*** Dataset ***
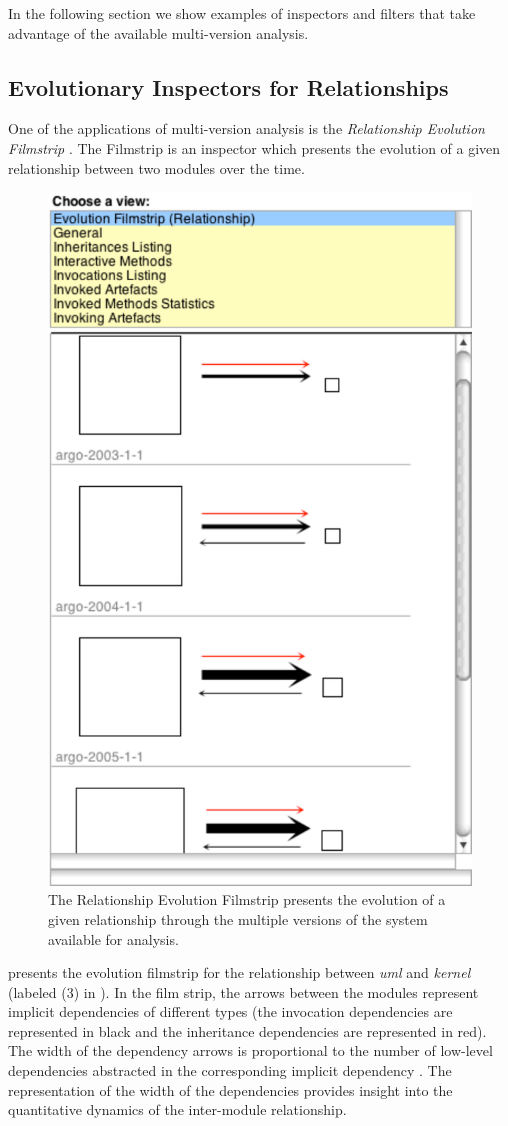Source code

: \documentclass[preprint,12pt]{elsarticle}
\newcommand{\cd}[1]{{\em{#1}}}
\begin{document}
In the following section we show examples of inspectors and filters that take advantage of the available multi-version analysis. 


\subsection {Evolutionary Inspectors for Relationships}


One of the applications of multi-version analysis is the {\em Relationship Evolution Filmstrip} \cite{lungu-relevo}. The Filmstrip is an inspector which presents the evolution of a given relationship between two modules over the time. 


\begin{figure}[ht!]
\begin{center}
\includegraphics[width=0.35\linewidth]{images/Filmstrip}
\caption{The Relationship Evolution Filmstrip presents the evolution of a given relationship through the multiple versions of the system available for analysis.}
\end{center}
\end{figure}

 presents the evolution filmstrip for the relationship between \cd{uml} and \cd{kernel} (labeled (3) in ). In the film strip, the arrows between the modules represent implicit dependencies of different types (the invocation dependencies are represented in black and the inheritance dependencies are represented in red). The width of the dependency arrows is proportional to the number of low-level dependencies abstracted in the corresponding implicit dependency \cite{lungu-relevo}. The representation of the width of the dependencies provides insight into the quantitative dynamics of the inter-module relationship.
\end{document}
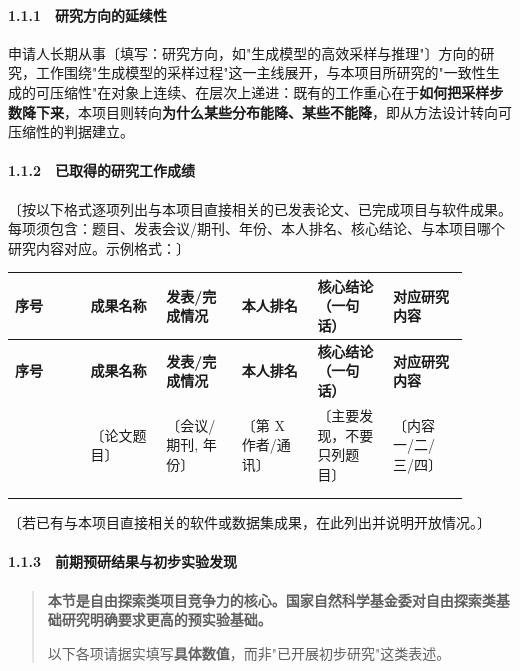\documentclass[12pt,a4paper]{ctexart}
\begin{document}
\paragraph{1.1.1　研究方向的延续性}

申请人长期从事〔填写：研究方向，如"生成模型的高效采样与推理"〕方向的研究，工作围绕"生成模型的采样过程"这一主线展开，与本项目所研究的"一致性生成的可压缩性"在对象上连续、在层次上递进：既有的工作重心在于\textbf{如何把采样步数降下来}，本项目则转向\textbf{为什么某些分布能降、某些不能降}，即从方法设计转向可压缩性的判据建立。

\paragraph{1.1.2　已取得的研究工作成绩}

〔按以下格式逐项列出与本项目直接相关的已发表论文、已完成项目与软件成果。每项须包含：题目、发表会议/期刊、年份、本人排名、核心结论、与本项目哪个研究内容对应。示例格式：〕

\begin{longtable}{|>{\raggedright\arraybackslash}p{0.150\linewidth}|>{\raggedright\arraybackslash}p{0.150\linewidth}|>{\raggedright\arraybackslash}p{0.150\linewidth}|>{\raggedright\arraybackslash}p{0.150\linewidth}|>{\raggedright\arraybackslash}p{0.150\linewidth}|>{\raggedright\arraybackslash}p{0.150\linewidth}|}
\hline
\textbf{序号} & \textbf{成果名称} & \textbf{发表/完成情况} & \textbf{本人排名} & \textbf{核心结论（一句话）} & \textbf{对应研究内容} \\
\hline
\endfirsthead
\hline
\textbf{序号} & \textbf{成果名称} & \textbf{发表/完成情况} & \textbf{本人排名} & \textbf{核心结论（一句话）} & \textbf{对应研究内容} \\
\hline
\endhead
1 & 〔论文题目〕 & 〔会议/期刊, 年份〕 & 〔第 X 作者/通讯〕 & 〔主要发现，不要只列题目〕 & 〔内容一/二/三/四〕 \\
\hline
2 &  &  &  &  &  \\
\hline
3 &  &  &  &  &  \\
\hline
\end{longtable}

〔若已有与本项目直接相关的软件或数据集成果，在此列出并说明开放情况。〕

\paragraph{1.1.3　前期预研结果与初步实验发现}

\begin{quote}\small
\textbf{本节是自由探索类项目竞争力的核心。国家自然科学基金委对自由探索类基础研究明确要求更高的预实验基础。}

以下各项请据实填写\textbf{具体数值}，而非"已开展初步研究"这类表述。

\end{quote}
\end{document}
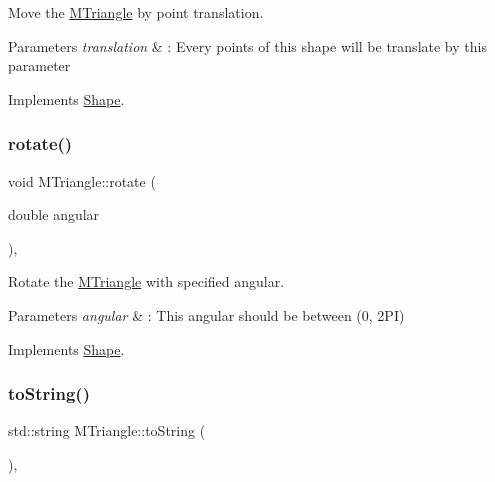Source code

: Move the \hyperlink{classMTriangle}{M\+Triangle} by point translation. 


\begin{DoxyParams}{Parameters}
{\em translation} & \+: Every points of this shape will be translate by this parameter \\
\hline
\end{DoxyParams}


Implements \hyperlink{classShape_a52649731b2cb7b67315882d5e005f7e8}{Shape}.

\mbox{\label{classMTriangle_a4be29553eeddf99c367b1ec220bc102b}} 
\subsubsection{\texorpdfstring{rotate()}{rotate()}}
{\footnotesize\ttfamily void M\+Triangle\+::rotate (\begin{DoxyParamCaption}\item[{double}]{angular }\end{DoxyParamCaption})\hspace{0.3cm}{\ttfamily [override]}, {\ttfamily [virtual]}}



Rotate the \hyperlink{classMTriangle}{M\+Triangle} with specified angular. 


\begin{DoxyParams}{Parameters}
{\em angular} & \+: This angular should be between (0, 2\+PI) \\
\hline
\end{DoxyParams}


Implements \hyperlink{classShape_a2dea8616fd40f2d69fd208715921982a}{Shape}.

\mbox{\label{classMTriangle_a7d1fd825592dffa6ac05b3398a8c105a}} 
\subsubsection{\texorpdfstring{to\+String()}{toString()}}
{\footnotesize\ttfamily std\+::string M\+Triangle\+::to\+String (\begin{DoxyParamCaption}{ }\end{DoxyParamCaption})\hspace{0.3cm}{\ttfamily [override]}, {\ttfamily [virtual]}}



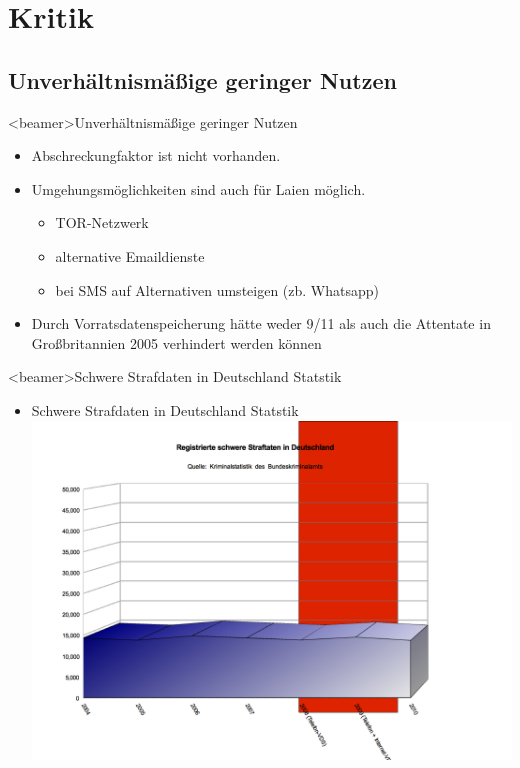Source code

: \section{Kritik}
  \subsection*{Unverhältnismäßige geringer Nutzen}
    \begin{frame}<beamer>{Unverhältnismäßige geringer Nutzen}
      \begin{itemize}
        \item
          Abschreckungfaktor ist nicht vorhanden.
        \item
         Umgehungsmöglichkeiten sind auch für Laien möglich.
        \begin{itemize}
          \item TOR-Netzwerk
          \item alternative Emaildienste
          \item bei SMS auf Alternativen umsteigen (zb. Whatsapp)
        \end{itemize}
        \item Durch Vorratsdatenspeicherung hätte weder 9/11 als auch die Attentate in Großbritannien 2005 verhindert werden können
      \end{itemize}
    \end{frame}

\begin{frame}<beamer>{Schwere Strafdaten in Deutschland Statstik}
\begin{itemize}
        \item Schwere Strafdaten in Deutschland Statstik
        \includegraphics[height=1\textheight]{sections/img/schwere_verbrechen_in_DE.png}
    \end{itemize}
    \end{frame}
*** End of Dataset ***
[Task instructions] Copy each line of the listing that carries the word "itemize".

[Written answer]
      \begin{itemize}
        \begin{itemize}
        \end{itemize}
      \end{itemize}
\begin{itemize}
    \end{itemize}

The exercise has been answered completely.